- Material to process
====
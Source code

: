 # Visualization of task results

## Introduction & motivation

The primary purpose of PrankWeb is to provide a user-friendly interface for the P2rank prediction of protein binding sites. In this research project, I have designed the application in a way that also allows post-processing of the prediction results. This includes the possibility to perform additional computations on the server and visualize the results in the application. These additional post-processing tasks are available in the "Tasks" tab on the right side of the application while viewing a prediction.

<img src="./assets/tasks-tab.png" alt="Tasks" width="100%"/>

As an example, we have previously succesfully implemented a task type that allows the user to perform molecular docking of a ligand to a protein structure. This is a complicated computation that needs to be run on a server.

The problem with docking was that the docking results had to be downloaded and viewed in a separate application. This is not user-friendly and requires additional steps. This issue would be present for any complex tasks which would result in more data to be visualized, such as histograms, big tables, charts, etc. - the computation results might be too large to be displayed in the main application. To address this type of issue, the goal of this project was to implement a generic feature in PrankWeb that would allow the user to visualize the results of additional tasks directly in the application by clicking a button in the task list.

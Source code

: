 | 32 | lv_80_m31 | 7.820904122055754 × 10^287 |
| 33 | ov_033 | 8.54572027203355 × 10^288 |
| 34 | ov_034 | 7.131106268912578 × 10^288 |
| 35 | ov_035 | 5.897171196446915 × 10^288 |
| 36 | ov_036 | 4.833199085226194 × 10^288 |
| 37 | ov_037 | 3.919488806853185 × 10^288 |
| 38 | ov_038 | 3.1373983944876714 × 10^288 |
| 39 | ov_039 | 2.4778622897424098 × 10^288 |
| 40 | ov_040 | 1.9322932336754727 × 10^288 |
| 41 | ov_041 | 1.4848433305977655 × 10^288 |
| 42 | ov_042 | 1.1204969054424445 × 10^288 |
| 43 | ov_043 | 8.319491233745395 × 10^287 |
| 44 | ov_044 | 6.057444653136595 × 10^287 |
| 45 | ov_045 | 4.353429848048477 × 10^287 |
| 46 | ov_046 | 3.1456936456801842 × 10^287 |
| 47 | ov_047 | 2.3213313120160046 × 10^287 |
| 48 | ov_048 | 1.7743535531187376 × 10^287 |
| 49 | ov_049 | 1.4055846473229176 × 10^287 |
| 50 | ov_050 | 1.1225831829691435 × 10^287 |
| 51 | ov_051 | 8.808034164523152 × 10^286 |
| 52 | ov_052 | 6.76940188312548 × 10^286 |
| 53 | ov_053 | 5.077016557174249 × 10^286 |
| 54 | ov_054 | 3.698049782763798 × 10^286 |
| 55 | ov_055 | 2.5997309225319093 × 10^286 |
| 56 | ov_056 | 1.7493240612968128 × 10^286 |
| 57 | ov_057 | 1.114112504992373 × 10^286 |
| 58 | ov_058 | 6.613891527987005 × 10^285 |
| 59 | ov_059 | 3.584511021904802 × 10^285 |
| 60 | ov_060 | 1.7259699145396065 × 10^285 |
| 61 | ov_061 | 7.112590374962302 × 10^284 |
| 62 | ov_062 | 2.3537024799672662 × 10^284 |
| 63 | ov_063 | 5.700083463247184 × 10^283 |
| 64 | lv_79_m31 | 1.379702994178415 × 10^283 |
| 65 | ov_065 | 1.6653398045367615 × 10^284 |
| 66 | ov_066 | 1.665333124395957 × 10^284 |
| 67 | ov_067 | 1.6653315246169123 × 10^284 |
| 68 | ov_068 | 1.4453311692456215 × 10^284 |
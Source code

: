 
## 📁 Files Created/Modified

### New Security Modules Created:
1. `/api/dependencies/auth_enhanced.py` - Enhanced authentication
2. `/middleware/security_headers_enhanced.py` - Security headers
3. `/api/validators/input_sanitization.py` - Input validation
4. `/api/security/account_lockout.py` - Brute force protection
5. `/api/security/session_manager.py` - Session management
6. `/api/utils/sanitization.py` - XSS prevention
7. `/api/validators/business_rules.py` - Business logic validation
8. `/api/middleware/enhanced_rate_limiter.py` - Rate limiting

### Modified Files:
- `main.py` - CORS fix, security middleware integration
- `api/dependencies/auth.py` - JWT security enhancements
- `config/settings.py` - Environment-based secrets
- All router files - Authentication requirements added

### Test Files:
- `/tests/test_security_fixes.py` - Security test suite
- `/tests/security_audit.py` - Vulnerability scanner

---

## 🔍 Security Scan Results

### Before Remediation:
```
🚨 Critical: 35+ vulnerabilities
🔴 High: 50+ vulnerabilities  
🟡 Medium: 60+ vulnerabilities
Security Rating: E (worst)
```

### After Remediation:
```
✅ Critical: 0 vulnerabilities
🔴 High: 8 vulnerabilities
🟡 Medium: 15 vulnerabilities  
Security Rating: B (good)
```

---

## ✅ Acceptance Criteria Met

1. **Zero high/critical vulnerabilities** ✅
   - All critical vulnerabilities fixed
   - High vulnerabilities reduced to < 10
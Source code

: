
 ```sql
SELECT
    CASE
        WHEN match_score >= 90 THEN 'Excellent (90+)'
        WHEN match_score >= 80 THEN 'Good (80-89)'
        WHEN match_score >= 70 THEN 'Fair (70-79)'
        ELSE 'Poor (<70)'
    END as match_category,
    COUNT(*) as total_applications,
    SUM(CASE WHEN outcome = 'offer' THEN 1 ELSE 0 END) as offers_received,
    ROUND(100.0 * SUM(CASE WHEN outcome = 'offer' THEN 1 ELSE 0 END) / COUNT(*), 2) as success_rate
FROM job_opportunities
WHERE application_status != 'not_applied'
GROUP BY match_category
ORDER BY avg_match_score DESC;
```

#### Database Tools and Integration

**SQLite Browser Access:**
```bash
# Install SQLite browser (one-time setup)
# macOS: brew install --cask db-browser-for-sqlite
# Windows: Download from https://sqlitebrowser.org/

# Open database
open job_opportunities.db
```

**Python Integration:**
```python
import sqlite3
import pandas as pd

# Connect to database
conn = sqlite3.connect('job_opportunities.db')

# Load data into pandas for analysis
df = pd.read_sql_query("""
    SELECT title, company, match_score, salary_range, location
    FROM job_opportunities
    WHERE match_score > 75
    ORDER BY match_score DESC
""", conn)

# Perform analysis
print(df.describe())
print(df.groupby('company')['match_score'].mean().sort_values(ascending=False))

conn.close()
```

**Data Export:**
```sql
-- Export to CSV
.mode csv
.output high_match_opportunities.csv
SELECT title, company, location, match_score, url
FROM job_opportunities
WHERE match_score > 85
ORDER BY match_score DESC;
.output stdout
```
====
- Work to be completed
Repeat each line of the data above, exactly as it appears, from the first through the line that contains "2.4778622897424098 × 10^288 |".

- Answer to the problem
Source code

: # Visualization of task results

## Introduction & motivation

The primary purpose of PrankWeb is to provide a user-friendly interface for the P2rank prediction of protein binding sites. In this research project, I have designed the application in a way that also allows post-processing of the prediction results. This includes the possibility to perform additional computations on the server and visualize the results in the application. These additional post-processing tasks are available in the "Tasks" tab on the right side of the application while viewing a prediction.

<img src="./assets/tasks-tab.png" alt="Tasks" width="100%"/>

As an example, we have previously succesfully implemented a task type that allows the user to perform molecular docking of a ligand to a protein structure. This is a complicated computation that needs to be run on a server.

The problem with docking was that the docking results had to be downloaded and viewed in a separate application. This is not user-friendly and requires additional steps. This issue would be present for any complex tasks which would result in more data to be visualized, such as histograms, big tables, charts, etc. - the computation results might be too large to be displayed in the main application. To address this type of issue, the goal of this project was to implement a generic feature in PrankWeb that would allow the user to visualize the results of additional tasks directly in the application by clicking a button in the task list.

Source code

: | 32 | lv_80_m31 | 7.820904122055754 × 10^287 |
| 33 | ov_033 | 8.54572027203355 × 10^288 |
| 34 | ov_034 | 7.131106268912578 × 10^288 |
| 35 | ov_035 | 5.897171196446915 × 10^288 |
| 36 | ov_036 | 4.833199085226194 × 10^288 |
| 37 | ov_037 | 3.919488806853185 × 10^288 |
| 38 | ov_038 | 3.1373983944876714 × 10^288 |
| 39 | ov_039 | 2.4778622897424098 × 10^288 |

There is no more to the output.